About this task: Without including any pictures, give back all of the data exactly.

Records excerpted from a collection
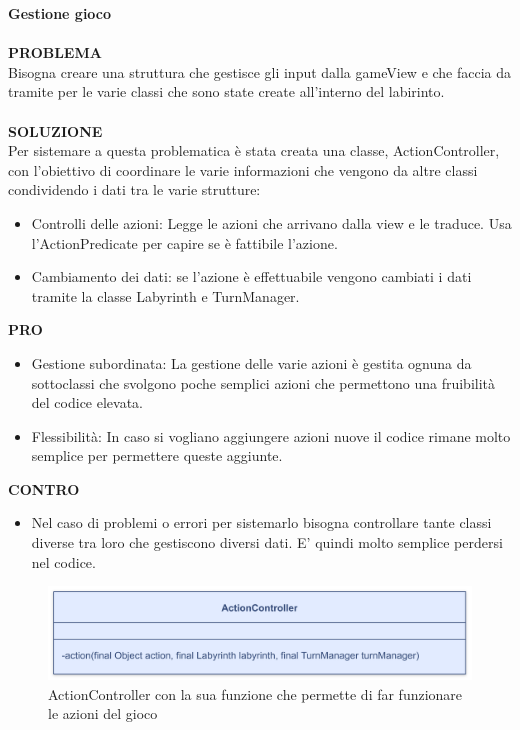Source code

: \documentclass[a4paper,12pt]{report}
\begin{document}
\textbf{Gestione gioco}
\\
\\
\textbf{PROBLEMA}
\\
Bisogna creare una struttura che gestisce gli input dalla gameView e che faccia da tramite per le varie classi che 
sono state create all'interno del labirinto.
\\
\\
\textbf{SOLUZIONE}
\\
Per sistemare a questa problematica è stata creata una classe, ActionController, con l'obiettivo di coordinare le varie informazioni che vengono da 
altre classi condividendo i dati tra le varie strutture:
\begin{itemize}
	\item Controlli delle azioni: Legge le azioni che arrivano dalla view e le traduce. Usa l'ActionPredicate per capire se è fattibile l'azione.
	\item Cambiamento dei dati: se l'azione è effettuabile vengono cambiati i dati tramite la classe Labyrinth e TurnManager.
\end{itemize}
\textbf{PRO}
\\
\begin{itemize}
	\item Gestione subordinata: La gestione delle varie azioni è gestita ognuna da sottoclassi che svolgono poche semplici azioni che permettono una
	fruibilità del codice elevata.
	\item Flessibilità: In caso si vogliano aggiungere azioni nuove il codice rimane molto semplice per permettere queste aggiunte.
\end{itemize}
\textbf{CONTRO}
\begin{itemize}
	\item Nel caso di problemi o errori per sistemarlo bisogna controllare tante classi diverse tra loro che gestiscono diversi dati. E' quindi 
	molto semplice perdersi nel codice.
\end{itemize}
\begin{figure}[H]
	\centering{}
	\includegraphics[width=12cm]{img/ActionController.png}
	\caption{ActionController con la sua funzione che permette di far funzionare le azioni del gioco}
	\label{img:ActionController}
\end{figure}
\end{document}
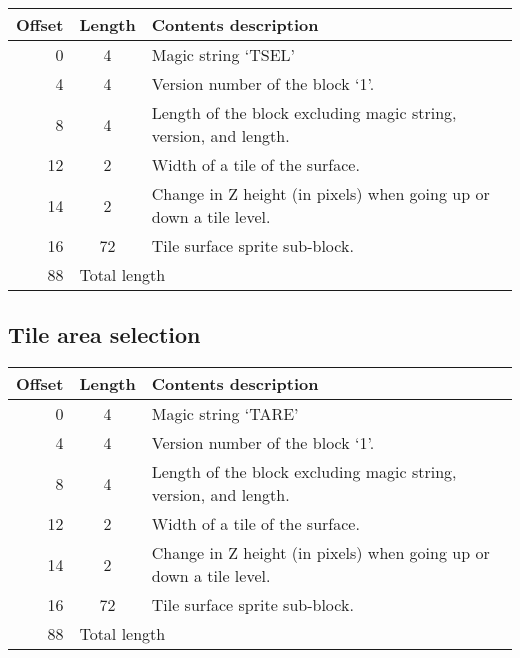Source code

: \documentclass{article}
\begin{document}
\begin{center}
\begin{tabular}{|r|c|l|} \hline
\textbf{Offset} & \textbf{Length} & \textbf{Contents description} \\ \hline
   0 &  4 & Magic string `TSEL' \\
   4 &  4 & Version number of the block `1'. \\
   8 &  4 & Length of the block excluding magic string, version, and length. \\
  12 &  2 & Width of a tile of the surface. \\
  14 &  2 & Change in Z height (in pixels) when going up or down a tile level. \\
  16 & 72 & Tile surface sprite sub-block. \\ \hline
  88 & \multicolumn{2}{l|}{Total length} \\ \hline
\end{tabular}
\end{center}

\subsection{Tile area selection}
\begin{center}
\begin{tabular}{|r|c|l|} \hline
\textbf{Offset} & \textbf{Length} & \textbf{Contents description} \\ \hline
   0 &  4 & Magic string `TARE' \\
   4 &  4 & Version number of the block `1'. \\
   8 &  4 & Length of the block excluding magic string, version, and length. \\
  12 &  2 & Width of a tile of the surface. \\
  14 &  2 & Change in Z height (in pixels) when going up or down a tile level. \\
  16 & 72 & Tile surface sprite sub-block. \\ \hline
  88 & \multicolumn{2}{l|}{Total length} \\ \hline
\end{tabular}
\end{center}
\end{document}
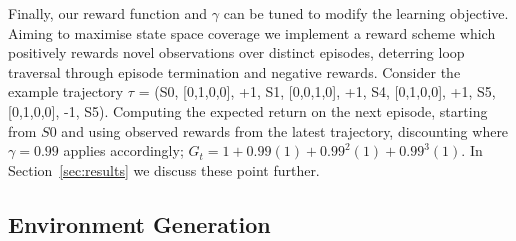\documentclass[conference,compsoc]{IEEEtran}
\begin{document}
Finally, our reward function and $\gamma$ can be tuned to modify the learning objective. Aiming to maximise state space coverage we implement a reward scheme which positively rewards novel observations over distinct episodes, deterring loop traversal through episode termination and negative rewards. Consider the example trajectory $\tau$ = (S0, [0,1,0,0], +1, S1, [0,0,1,0], +1, S4, [0,1,0,0], +1, S5, [0,1,0,0], -1, S5). Computing the expected return on the next episode, starting from $S0$ and using observed rewards from the latest trajectory, discounting where $\gamma = 0.99$ applies accordingly; $G_t = 1 + 0.99(1) + 0.99^{2}(1) + 0.99^{3}(1)$.  In Section~\ref{sec:results} we discuss these point further.



\subsection{Environment Generation}

\end{document}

Reply to the task:
Source code

: \documentclass[a4paper,12pt]{report}
\begin{document}
\textbf{Gestione gioco}
\\
\\
\textbf{PROBLEMA}
\\
Bisogna creare una struttura che gestisce gli input dalla gameView e che faccia da tramite per le varie classi che 
sono state create all'interno del labirinto.
\\
\\
\textbf{SOLUZIONE}
\\
Per sistemare a questa problematica è stata creata una classe, ActionController, con l'obiettivo di coordinare le varie informazioni che vengono da 
altre classi condividendo i dati tra le varie strutture:
\begin{itemize}
	\item Controlli delle azioni: Legge le azioni che arrivano dalla view e le traduce. Usa l'ActionPredicate per capire se è fattibile l'azione.
	\item Cambiamento dei dati: se l'azione è effettuabile vengono cambiati i dati tramite la classe Labyrinth e TurnManager.
\end{itemize}
\textbf{PRO}
\\
\begin{itemize}
	\item Gestione subordinata: La gestione delle varie azioni è gestita ognuna da sottoclassi che svolgono poche semplici azioni che permettono una
	fruibilità del codice elevata.
	\item Flessibilità: In caso si vogliano aggiungere azioni nuove il codice rimane molto semplice per permettere queste aggiunte.
\end{itemize}
\textbf{CONTRO}
\begin{itemize}
	\item Nel caso di problemi o errori per sistemarlo bisogna controllare tante classi diverse tra loro che gestiscono diversi dati. E' quindi 
	molto semplice perdersi nel codice.
\end{itemize}
\begin{figure}[H]
	\centering{}
	\includegraphics[width=12cm]{img/ActionController.png}
	\caption{ActionController con la sua funzione che permette di far funzionare le azioni del gioco}
	\label{img:ActionController}
\end{figure}
\end{document}
Source code

: \documentclass{article}
\begin{document}
\begin{center}
\begin{tabular}{|r|c|l|} \hline
\textbf{Offset} & \textbf{Length} & \textbf{Contents description} \\ \hline
   0 &  4 & Magic string `TSEL' \\
   4 &  4 & Version number of the block `1'. \\
   8 &  4 & Length of the block excluding magic string, version, and length. \\
  12 &  2 & Width of a tile of the surface. \\
  14 &  2 & Change in Z height (in pixels) when going up or down a tile level. \\
  16 & 72 & Tile surface sprite sub-block. \\ \hline
  88 & \multicolumn{2}{l|}{Total length} \\ \hline
\end{tabular}
\end{center}

\subsection{Tile area selection}
\begin{center}
\begin{tabular}{|r|c|l|} \hline
\textbf{Offset} & \textbf{Length} & \textbf{Contents description} \\ \hline
   0 &  4 & Magic string `TARE' \\
   4 &  4 & Version number of the block `1'. \\
   8 &  4 & Length of the block excluding magic string, version, and length. \\
  12 &  2 & Width of a tile of the surface. \\
  14 &  2 & Change in Z height (in pixels) when going up or down a tile level. \\
  16 & 72 & Tile surface sprite sub-block. \\ \hline
  88 & \multicolumn{2}{l|}{Total length} \\ \hline
\end{tabular}
\end{center}
\end{document}
\documentclass[conference,compsoc]{IEEEtran}
\begin{document}
Finally, our reward function and $\gamma$ can be tuned to modify the learning objective. Aiming to maximise state space coverage we implement a reward scheme which positively rewards novel observations over distinct episodes, deterring loop traversal through episode termination and negative rewards. Consider the example trajectory $\tau$ = (S0, [0,1,0,0], +1, S1, [0,0,1,0], +1, S4, [0,1,0,0], +1, S5, [0,1,0,0], -1, S5). Computing the expected return on the next episode, starting from $S0$ and using observed rewards from the latest trajectory, discounting where $\gamma = 0.99$ applies accordingly; $G_t = 1 + 0.99(1) + 0.99^{2}(1) + 0.99^{3}(1)$.  In Section~\ref{sec:results} we discuss these point further.



\subsection{Environment Generation}

\end{document}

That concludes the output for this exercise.